- _Task details_
All lines holding the word "have" should be located in the records and copied.

- _Records for processing_
⟨
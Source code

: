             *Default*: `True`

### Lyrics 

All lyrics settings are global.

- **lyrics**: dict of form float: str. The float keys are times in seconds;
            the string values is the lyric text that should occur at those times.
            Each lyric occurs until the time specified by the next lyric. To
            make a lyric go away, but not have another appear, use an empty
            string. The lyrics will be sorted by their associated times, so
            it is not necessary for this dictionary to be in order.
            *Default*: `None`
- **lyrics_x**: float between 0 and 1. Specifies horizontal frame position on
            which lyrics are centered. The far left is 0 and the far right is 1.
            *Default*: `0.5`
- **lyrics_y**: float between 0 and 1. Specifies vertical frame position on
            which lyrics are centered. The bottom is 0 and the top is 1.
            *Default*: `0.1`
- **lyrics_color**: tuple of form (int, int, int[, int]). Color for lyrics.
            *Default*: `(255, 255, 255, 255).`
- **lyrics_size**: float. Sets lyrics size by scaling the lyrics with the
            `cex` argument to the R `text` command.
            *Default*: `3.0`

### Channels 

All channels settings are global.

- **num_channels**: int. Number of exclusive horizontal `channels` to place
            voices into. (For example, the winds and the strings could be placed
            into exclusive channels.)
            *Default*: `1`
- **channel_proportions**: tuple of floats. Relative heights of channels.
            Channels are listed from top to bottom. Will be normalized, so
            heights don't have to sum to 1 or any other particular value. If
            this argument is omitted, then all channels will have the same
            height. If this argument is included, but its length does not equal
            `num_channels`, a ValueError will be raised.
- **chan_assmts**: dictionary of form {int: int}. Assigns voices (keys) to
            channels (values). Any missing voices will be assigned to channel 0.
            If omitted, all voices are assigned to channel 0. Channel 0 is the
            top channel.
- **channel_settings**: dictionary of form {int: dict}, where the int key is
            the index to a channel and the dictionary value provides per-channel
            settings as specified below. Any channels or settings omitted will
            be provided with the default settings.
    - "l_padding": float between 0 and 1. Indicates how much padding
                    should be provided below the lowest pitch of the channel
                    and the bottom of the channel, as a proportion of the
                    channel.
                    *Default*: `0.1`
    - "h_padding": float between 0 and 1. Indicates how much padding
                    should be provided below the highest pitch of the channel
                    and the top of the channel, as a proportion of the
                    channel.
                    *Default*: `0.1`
⟩
- _Written answer_
            make a lyric go away, but not have another appear, use an empty
            heights don't have to sum to 1 or any other particular value. If
            this argument is omitted, then all channels will have the same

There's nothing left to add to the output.